● **What you will do**
Find the word "Plus" in the data. Return every line where it appears.

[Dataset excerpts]
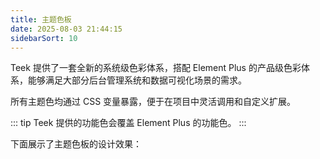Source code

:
 ```yaml
---
title: 主题色板
date: 2025-08-03 21:44:15
sidebarSort: 10
---
```


Teek 提供了一套全新的系统级色彩体系，搭配 Element Plus 的产品级色彩体系，能够满足大部分后台管理系统和数据可视化场景的需求。

所有主题色均通过 CSS 变量暴露，便于在项目中灵活调用和自定义扩展。

::: tip
Teek 提供的功能色会覆盖 Element Plus 的功能色。
:::

下面展示了主题色板的设计效果：

<ThemePanel />

<script setup lang="ts">
import ThemePanel from "../.vitepress/theme/components/design/theme-panel.vue";
</script>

● **Result of the exercise**
Teek 提供了一套全新的系统级色彩体系，搭配 Element Plus 的产品级色彩体系，能够满足大部分后台管理系统和数据可视化场景的需求。
Teek 提供的功能色会覆盖 Element Plus 的功能色。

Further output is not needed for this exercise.